Gli animali facevano da intermediari tra l’uomo e le sue origini, perché erano simili a lui e al tempo stesso diversi.
John Berger, Perché guardiamo gli animali?
Da tempi molto lontani i bestiari autentici e quelli immaginari concorrono in parti quasi uguali al disegno della zoologia così come la conosciamo, o crediamo di conoscerla. Si sono a lungo specchiati, imitati a vicenda, guardati a seconda dei casi con rispetto e con sospetto, i due generi: finché qui, per la prima volta, non si ritrovano fusi in qualcosa di nuovo.
Nel “Libro degli esseri a malpena immaginabili“, Caspar Henderson è andato a trovare dove nemmeno li si cercherebbe – nelle profondità degli oceani, negli angoli più inospitali di deserti roventi – intere famiglie di viventi di cui tutto ignoravamo, a cominciare dall’aspetto; oppure ha raccontato particolarità di animali tanto vicini a noi da risultarci, ormai, quasi invisibili.
Al centro del libro nel concetto di “perturbante”, che ha introdotto Freud.

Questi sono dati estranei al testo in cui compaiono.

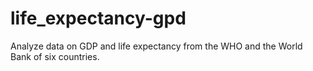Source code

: # life_expectancy-gpd
Analyze data on GDP and life expectancy from the WHO and the World Bank of six countries.
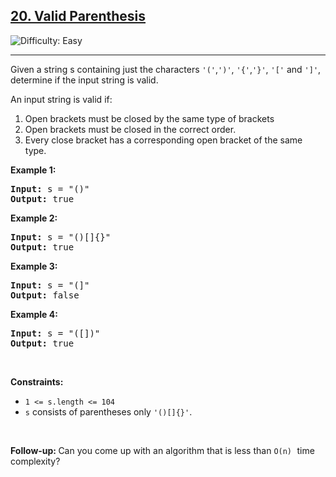 
<h2><a href="https://leetcode.com/problems/valid-parentheses">20. Valid Parenthesis</a></h2> <img src='https://img.shields.io/badge/Difficulty-Easy-brightgreen' alt='Difficulty: Easy' /><hr>

<p>Given a string s containing just the characters <code>'('</code>,<code>')'</code>, <code>'{'</code>,<code>'}'</code>, <code>'['</code> and <code>']'</code>, determine if the input string is valid.</p>
<p>An input string is valid if:</p>
<ol>
  <li>Open brackets must be closed by the same type of brackets</li>
  <li>Open brackets must be closed in the correct order.</li>
  <li>Every close bracket has a corresponding open bracket of the same type.
</li>
</ol>
<p><strong class="example">Example 1:</strong></p>

<pre>
<strong>Input:</strong> s = "()"
<strong>Output:</strong> true
</pre>

<p><strong class="example">Example 2:</strong></p>

<pre>
<strong>Input:</strong> s = "()[]{}"
<strong>Output:</strong> true
</pre>

<p><strong class="example">Example 3:</strong></p>

<pre>
<strong>Input:</strong> s = "(]"
<strong>Output:</strong> false
</pre>

<p><strong class="example">Example 4:</strong></p>

<pre>
<strong>Input:</strong> s = "([])"
<strong>Output:</strong> true
</pre>

<p>&nbsp;</p>
<p><strong>Constraints:</strong></p>

<ul>
	<li><code>1 <= s.length <= 104</code></li>
 <li><code>s</code> consists of parentheses only <code>'()[]{}'</code>. </li>

</ul>

<p>&nbsp;</p>
<strong>Follow-up:&nbsp;</strong>Can you come up with an algorithm that is less than <code>O(n)</code><font face="monospace">&nbsp;</font>time complexity?
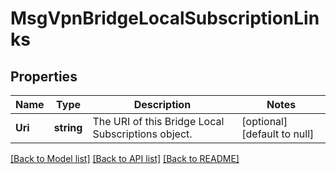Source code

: # MsgVpnBridgeLocalSubscriptionLinks

## Properties
Name | Type | Description | Notes
------------ | ------------- | ------------- | -------------
**Uri** | **string** | The URI of this Bridge Local Subscriptions object. | [optional] [default to null]

[[Back to Model list]](../README.md#documentation-for-models) [[Back to API list]](../README.md#documentation-for-api-endpoints) [[Back to README]](../README.md)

Oggi si parla spesso del concetto di uncanny valley: per esempio quando guardiamo i robot, che sono simili a delle persone ma anche molto diversi. C’è qualcosa di perturbante, di unheimlich in tedesco, di strano. Il dubbio è proprio questo: questa creatura, o robot, o qualsiasi cosa sia, questa presenza è simile a me? Ha una mente, delle intenzioni? Che cosa pensa, prova, conosce? Non sappiamo deciderci, siamo in dubbio, potrebbe esserci anche un fondo di paura, timore, forse anche disgusto. Disagio, sicuramente.